On Sun, 2007-06-24 at 07:49 -0500, Tim Chase wrote:
> > Be aware, though, that there are lots of SQL constructs
> > (including a lot that crop up in stored procedures) that are
> > not handled correctly in the initial SQL parsing. For
> > backend-specific stuff, that's a small bug. For the more
> > general initial SQL, it's an unsolvable problem.
> 
> Where would I go digging into understanding these limitations
> better?  It seems to be in
> 
> management.py: get_custom_sql_for_model()

That's the only place we touch those files.
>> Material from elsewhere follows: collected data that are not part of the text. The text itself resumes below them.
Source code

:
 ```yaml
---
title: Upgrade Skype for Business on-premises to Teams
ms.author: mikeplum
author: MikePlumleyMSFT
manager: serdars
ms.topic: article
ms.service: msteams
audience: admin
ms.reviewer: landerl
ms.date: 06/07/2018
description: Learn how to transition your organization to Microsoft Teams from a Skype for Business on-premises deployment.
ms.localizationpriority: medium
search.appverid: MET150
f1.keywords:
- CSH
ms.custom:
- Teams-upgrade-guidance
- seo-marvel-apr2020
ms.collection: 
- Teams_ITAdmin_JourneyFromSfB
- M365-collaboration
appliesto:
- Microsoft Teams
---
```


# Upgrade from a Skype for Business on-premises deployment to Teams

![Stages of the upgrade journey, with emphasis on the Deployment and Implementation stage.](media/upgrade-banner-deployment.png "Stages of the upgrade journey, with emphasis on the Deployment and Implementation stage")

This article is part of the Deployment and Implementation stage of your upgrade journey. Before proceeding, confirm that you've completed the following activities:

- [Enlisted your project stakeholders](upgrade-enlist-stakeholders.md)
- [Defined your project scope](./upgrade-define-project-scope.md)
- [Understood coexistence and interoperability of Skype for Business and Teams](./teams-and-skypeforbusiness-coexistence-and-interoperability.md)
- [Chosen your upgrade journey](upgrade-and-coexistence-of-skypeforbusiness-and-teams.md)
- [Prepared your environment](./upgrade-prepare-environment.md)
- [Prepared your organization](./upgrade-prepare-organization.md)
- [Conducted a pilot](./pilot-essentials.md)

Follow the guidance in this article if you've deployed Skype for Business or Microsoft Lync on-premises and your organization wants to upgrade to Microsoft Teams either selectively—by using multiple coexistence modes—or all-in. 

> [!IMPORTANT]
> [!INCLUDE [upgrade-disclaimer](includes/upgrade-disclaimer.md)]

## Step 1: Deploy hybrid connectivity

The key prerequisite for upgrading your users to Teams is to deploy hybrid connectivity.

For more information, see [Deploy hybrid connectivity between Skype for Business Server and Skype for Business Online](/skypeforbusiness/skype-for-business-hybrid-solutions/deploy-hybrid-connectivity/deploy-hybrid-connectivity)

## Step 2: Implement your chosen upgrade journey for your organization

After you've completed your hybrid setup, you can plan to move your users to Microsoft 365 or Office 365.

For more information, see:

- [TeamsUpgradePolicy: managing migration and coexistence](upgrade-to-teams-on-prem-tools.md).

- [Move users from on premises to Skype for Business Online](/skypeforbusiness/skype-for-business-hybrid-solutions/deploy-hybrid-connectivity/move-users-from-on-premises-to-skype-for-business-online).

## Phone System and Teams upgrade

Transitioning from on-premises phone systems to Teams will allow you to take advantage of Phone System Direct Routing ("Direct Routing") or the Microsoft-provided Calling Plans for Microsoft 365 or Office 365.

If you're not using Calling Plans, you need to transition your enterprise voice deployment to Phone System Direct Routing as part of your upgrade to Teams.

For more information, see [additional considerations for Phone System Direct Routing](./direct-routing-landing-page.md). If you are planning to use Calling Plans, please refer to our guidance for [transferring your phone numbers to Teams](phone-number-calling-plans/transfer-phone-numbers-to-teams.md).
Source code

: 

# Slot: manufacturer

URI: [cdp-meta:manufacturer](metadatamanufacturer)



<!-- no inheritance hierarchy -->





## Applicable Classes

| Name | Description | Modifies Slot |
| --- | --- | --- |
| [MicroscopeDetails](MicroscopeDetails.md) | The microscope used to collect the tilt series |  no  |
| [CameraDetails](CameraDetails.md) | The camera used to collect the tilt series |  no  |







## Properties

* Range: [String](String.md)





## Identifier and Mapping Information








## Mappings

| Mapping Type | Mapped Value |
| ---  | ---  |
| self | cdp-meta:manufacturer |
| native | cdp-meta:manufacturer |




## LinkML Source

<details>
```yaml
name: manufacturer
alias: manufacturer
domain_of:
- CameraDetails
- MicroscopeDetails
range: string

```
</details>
It's all in the one spot.

[...]
> I did notice while wandering through this code that is should
> handle most SQL, assuming that a terminal ";" 

That's one assumption that isn't true, though -- somebody had an example
in a ticket once where a semicolon was inside a stored procedure and was
not a statement separator (in that you couldn't split the input at that
point).

Ticket #3214 has some quite complex changes to try and work around that
and other cases (it wasn't the counter-example I was thinking of, but it
is addressing a similar problem). You might want to have a look at that
and see if it seems reasonable. I haven't reviewed it in detail in a
while.

> (followed by
> optional whitespace before the EOL) separates statements.  This
> should be sufficient for defining most stored procedures.
> 
> However, I did notice that the regexp for pruning out comments is
> a bit lax, as it misses the event where a comment-marker is in a
> string:
> 
>   insert into app_tbl (column_name) values ('has--dashes');
> 
> chokes.  Granted, it's a tad pathological and fairly obvious to
> catch that something has gone wonky, but it would be best to
> avoid if possible.

True.

> 
> The following two small changes tighten that up a bit to prevent
> that error case.
> 
> +   comment_re = re.compile("""^((?:'[^']*'|[^'])*)--.*""")
>     for sql_file in sql_files:
>         if os.path.exists(sql_file):
>             fp = open(sql_file, 'U')
>             for statement in statements.split(fp.read()):
>                 # Remove any comments from the file
> -               statement = re.sub(r"--.*[\n\Z]", "", statement)
> +               statement = comment_re.sub(r'\1', statement)
>                 if statement.strip():
>                     output.append(statement + ";")
>             fp.close()

Patches not in Trac have very little chance of being remembered. :-)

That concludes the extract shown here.